┏━━

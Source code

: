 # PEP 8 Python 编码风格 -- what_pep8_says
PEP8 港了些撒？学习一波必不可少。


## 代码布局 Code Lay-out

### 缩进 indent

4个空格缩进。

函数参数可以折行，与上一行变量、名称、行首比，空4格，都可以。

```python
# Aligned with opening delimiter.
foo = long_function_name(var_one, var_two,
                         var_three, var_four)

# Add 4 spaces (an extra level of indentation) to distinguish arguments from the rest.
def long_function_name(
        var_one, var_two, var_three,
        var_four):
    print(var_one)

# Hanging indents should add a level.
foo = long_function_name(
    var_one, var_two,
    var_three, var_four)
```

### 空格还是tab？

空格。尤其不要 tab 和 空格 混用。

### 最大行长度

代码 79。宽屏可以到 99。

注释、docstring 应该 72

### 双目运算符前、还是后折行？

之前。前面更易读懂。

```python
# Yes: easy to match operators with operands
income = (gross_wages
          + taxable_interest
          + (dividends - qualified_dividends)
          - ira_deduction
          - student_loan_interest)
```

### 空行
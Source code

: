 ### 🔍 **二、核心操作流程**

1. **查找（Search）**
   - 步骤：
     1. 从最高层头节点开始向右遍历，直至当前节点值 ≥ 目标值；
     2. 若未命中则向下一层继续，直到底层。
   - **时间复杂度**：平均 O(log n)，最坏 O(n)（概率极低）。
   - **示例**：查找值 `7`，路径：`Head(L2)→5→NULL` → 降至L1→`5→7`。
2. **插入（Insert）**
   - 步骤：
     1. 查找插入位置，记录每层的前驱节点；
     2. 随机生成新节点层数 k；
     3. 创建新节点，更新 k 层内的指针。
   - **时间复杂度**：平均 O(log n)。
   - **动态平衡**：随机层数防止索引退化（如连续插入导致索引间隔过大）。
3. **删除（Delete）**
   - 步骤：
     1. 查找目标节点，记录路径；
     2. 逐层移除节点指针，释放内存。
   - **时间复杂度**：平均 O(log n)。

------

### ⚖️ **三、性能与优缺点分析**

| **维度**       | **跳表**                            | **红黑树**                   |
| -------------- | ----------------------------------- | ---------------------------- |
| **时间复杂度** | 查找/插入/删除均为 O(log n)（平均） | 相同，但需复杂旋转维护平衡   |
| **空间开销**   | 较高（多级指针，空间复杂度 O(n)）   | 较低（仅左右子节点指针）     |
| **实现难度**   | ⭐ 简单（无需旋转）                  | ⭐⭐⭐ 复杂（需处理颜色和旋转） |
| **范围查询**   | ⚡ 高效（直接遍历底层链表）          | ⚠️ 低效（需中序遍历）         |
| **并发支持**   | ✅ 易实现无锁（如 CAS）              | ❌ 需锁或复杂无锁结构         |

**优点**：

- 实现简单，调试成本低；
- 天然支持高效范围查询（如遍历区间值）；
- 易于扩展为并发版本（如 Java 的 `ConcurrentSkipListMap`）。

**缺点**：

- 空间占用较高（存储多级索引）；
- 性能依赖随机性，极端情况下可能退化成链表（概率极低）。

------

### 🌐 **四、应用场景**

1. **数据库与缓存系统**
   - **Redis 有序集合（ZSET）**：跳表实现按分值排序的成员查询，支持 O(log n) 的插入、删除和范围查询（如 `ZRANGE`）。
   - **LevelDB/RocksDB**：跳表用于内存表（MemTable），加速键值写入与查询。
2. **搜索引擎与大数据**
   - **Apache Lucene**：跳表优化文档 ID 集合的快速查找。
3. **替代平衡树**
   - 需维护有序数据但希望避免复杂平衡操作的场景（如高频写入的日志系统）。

┗━━

ACTIVITY
Each line from the one containing "2. **搜索引擎与大数据**" down to the last line of the material above is to be transcribed exactly, with nothing else included.

SOLVED EXERCISE
2. **搜索引擎与大数据**
   - **Apache Lucene**：跳表优化文档 ID 集合的快速查找。
3. **替代平衡树**
   - 需维护有序数据但希望避免复杂平衡操作的场景（如高频写入的日志系统）。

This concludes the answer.